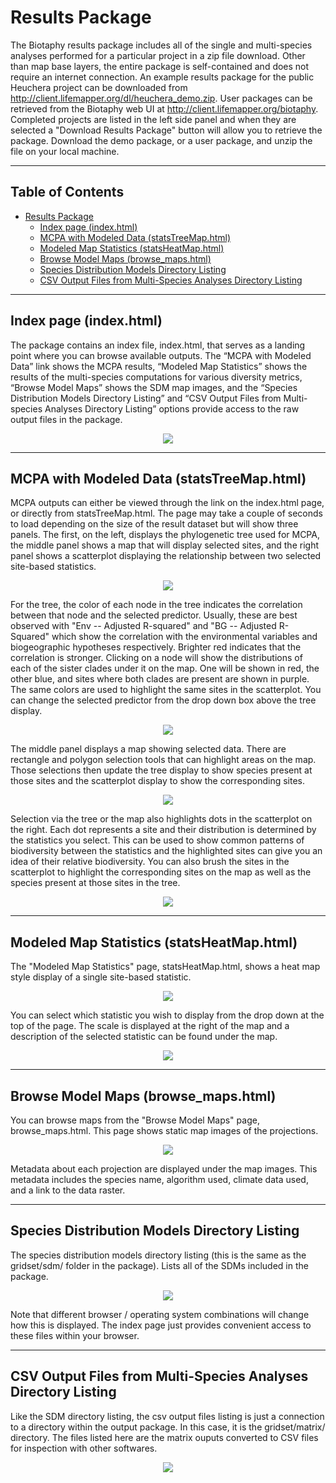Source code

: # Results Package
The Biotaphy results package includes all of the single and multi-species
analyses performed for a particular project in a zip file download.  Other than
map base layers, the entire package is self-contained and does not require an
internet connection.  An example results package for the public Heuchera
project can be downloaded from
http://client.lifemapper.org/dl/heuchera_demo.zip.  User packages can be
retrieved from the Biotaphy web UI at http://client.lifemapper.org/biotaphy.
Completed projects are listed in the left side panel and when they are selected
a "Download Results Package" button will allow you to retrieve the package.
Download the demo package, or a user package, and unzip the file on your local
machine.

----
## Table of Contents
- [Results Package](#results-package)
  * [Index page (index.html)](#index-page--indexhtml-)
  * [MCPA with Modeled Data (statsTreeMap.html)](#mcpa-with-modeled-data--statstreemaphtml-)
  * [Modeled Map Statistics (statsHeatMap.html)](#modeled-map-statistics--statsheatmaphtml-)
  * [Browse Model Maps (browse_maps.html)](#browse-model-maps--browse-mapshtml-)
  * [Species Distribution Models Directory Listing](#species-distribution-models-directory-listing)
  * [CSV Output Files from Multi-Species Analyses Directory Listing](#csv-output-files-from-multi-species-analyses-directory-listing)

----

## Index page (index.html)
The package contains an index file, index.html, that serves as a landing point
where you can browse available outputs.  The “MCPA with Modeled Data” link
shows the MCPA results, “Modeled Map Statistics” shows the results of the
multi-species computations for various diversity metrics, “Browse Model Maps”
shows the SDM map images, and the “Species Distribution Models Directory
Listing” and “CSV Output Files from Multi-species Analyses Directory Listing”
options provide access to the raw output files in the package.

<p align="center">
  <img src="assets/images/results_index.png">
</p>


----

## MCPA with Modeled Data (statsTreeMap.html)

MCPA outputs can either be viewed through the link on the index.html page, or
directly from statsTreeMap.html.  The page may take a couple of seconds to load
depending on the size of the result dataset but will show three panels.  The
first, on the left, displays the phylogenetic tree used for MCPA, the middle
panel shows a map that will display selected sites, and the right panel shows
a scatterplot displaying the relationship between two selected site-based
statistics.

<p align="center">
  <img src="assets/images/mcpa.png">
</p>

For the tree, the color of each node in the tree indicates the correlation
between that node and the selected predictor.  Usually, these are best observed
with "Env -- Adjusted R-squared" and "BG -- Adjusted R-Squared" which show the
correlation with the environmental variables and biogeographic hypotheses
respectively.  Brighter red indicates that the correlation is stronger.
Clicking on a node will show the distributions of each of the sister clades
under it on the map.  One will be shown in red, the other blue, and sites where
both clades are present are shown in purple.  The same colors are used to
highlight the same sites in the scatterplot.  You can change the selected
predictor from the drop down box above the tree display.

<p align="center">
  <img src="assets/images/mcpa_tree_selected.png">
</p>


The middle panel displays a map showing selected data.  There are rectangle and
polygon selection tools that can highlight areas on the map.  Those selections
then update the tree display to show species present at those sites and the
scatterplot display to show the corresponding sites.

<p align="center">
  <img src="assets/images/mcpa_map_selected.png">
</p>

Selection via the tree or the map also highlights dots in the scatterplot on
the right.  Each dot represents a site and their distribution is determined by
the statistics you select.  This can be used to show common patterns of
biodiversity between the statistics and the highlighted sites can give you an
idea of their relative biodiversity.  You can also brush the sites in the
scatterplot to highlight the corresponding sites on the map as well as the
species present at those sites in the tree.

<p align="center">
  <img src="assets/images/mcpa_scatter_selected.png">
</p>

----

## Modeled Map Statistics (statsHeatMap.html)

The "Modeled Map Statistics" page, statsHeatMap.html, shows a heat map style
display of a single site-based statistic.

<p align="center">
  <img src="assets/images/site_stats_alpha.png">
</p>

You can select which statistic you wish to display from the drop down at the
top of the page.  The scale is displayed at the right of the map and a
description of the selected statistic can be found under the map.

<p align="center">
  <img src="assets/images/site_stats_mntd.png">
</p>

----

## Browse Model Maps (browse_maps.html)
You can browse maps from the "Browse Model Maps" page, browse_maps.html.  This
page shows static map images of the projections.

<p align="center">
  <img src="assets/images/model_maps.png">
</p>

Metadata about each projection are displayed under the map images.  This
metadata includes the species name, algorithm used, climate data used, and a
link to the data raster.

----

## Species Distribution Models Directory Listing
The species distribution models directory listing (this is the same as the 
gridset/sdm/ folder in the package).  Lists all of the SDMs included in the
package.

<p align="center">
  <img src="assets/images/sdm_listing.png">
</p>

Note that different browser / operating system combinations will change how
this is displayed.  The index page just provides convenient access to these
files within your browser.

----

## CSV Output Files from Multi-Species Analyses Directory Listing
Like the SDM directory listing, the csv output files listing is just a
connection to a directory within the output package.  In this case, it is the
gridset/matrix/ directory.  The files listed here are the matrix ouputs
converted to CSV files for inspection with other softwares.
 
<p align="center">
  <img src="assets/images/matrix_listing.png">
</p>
━━━━━━━━━━━━━━━━━━━━
- _Directions for this task_
Without altering anything, output all the lines above but none of the images.

- _Solution to this task_
Source code

: # Results Package
The Biotaphy results package includes all of the single and multi-species
analyses performed for a particular project in a zip file download.  Other than
map base layers, the entire package is self-contained and does not require an
internet connection.  An example results package for the public Heuchera
project can be downloaded from
http://client.lifemapper.org/dl/heuchera_demo.zip.  User packages can be
retrieved from the Biotaphy web UI at http://client.lifemapper.org/biotaphy.
Completed projects are listed in the left side panel and when they are selected
a "Download Results Package" button will allow you to retrieve the package.
Download the demo package, or a user package, and unzip the file on your local
machine.

----
## Table of Contents
- [Results Package](#results-package)
  * [Index page (index.html)](#index-page--indexhtml-)
  * [MCPA with Modeled Data (statsTreeMap.html)](#mcpa-with-modeled-data--statstreemaphtml-)
  * [Modeled Map Statistics (statsHeatMap.html)](#modeled-map-statistics--statsheatmaphtml-)
  * [Browse Model Maps (browse_maps.html)](#browse-model-maps--browse-mapshtml-)
  * [Species Distribution Models Directory Listing](#species-distribution-models-directory-listing)
  * [CSV Output Files from Multi-Species Analyses Directory Listing](#csv-output-files-from-multi-species-analyses-directory-listing)

----

## Index page (index.html)
The package contains an index file, index.html, that serves as a landing point
where you can browse available outputs.  The “MCPA with Modeled Data” link
shows the MCPA results, “Modeled Map Statistics” shows the results of the
multi-species computations for various diversity metrics, “Browse Model Maps”
shows the SDM map images, and the “Species Distribution Models Directory
Listing” and “CSV Output Files from Multi-species Analyses Directory Listing”
options provide access to the raw output files in the package.

<p align="center">
  <img src="assets/images/results_index.png">
</p>


----

## MCPA with Modeled Data (statsTreeMap.html)

MCPA outputs can either be viewed through the link on the index.html page, or
directly from statsTreeMap.html.  The page may take a couple of seconds to load
depending on the size of the result dataset but will show three panels.  The
first, on the left, displays the phylogenetic tree used for MCPA, the middle
panel shows a map that will display selected sites, and the right panel shows
a scatterplot displaying the relationship between two selected site-based
statistics.

<p align="center">
  <img src="assets/images/mcpa.png">
</p>

For the tree, the color of each node in the tree indicates the correlation
between that node and the selected predictor.  Usually, these are best observed
with "Env -- Adjusted R-squared" and "BG -- Adjusted R-Squared" which show the
correlation with the environmental variables and biogeographic hypotheses
respectively.  Brighter red indicates that the correlation is stronger.
Clicking on a node will show the distributions of each of the sister clades
under it on the map.  One will be shown in red, the other blue, and sites where
both clades are present are shown in purple.  The same colors are used to
highlight the same sites in the scatterplot.  You can change the selected
predictor from the drop down box above the tree display.

<p align="center">
  <img src="assets/images/mcpa_tree_selected.png">
</p>


The middle panel displays a map showing selected data.  There are rectangle and
polygon selection tools that can highlight areas on the map.  Those selections
then update the tree display to show species present at those sites and the
scatterplot display to show the corresponding sites.

<p align="center">
  <img src="assets/images/mcpa_map_selected.png">
</p>

Selection via the tree or the map also highlights dots in the scatterplot on
the right.  Each dot represents a site and their distribution is determined by
the statistics you select.  This can be used to show common patterns of
biodiversity between the statistics and the highlighted sites can give you an
idea of their relative biodiversity.  You can also brush the sites in the
scatterplot to highlight the corresponding sites on the map as well as the
species present at those sites in the tree.

<p align="center">
  <img src="assets/images/mcpa_scatter_selected.png">
</p>

----

## Modeled Map Statistics (statsHeatMap.html)

The "Modeled Map Statistics" page, statsHeatMap.html, shows a heat map style
display of a single site-based statistic.

<p align="center">
  <img src="assets/images/site_stats_alpha.png">
</p>

You can select which statistic you wish to display from the drop down at the
top of the page.  The scale is displayed at the right of the map and a
description of the selected statistic can be found under the map.

<p align="center">
  <img src="assets/images/site_stats_mntd.png">
</p>

----

## Browse Model Maps (browse_maps.html)
You can browse maps from the "Browse Model Maps" page, browse_maps.html.  This
page shows static map images of the projections.

<p align="center">
  <img src="assets/images/model_maps.png">
</p>

Metadata about each projection are displayed under the map images.  This
metadata includes the species name, algorithm used, climate data used, and a
link to the data raster.

----

## Species Distribution Models Directory Listing
The species distribution models directory listing (this is the same as the 
gridset/sdm/ folder in the package).  Lists all of the SDMs included in the
package.

<p align="center">
  <img src="assets/images/sdm_listing.png">
</p>

Note that different browser / operating system combinations will change how
this is displayed.  The index page just provides convenient access to these
files within your browser.

----

## CSV Output Files from Multi-Species Analyses Directory Listing
Like the SDM directory listing, the csv output files listing is just a
connection to a directory within the output package.  In this case, it is the
gridset/matrix/ directory.  The files listed here are the matrix ouputs
converted to CSV files for inspection with other softwares.
 
<p align="center">
  <img src="assets/images/matrix_listing.png">
</p>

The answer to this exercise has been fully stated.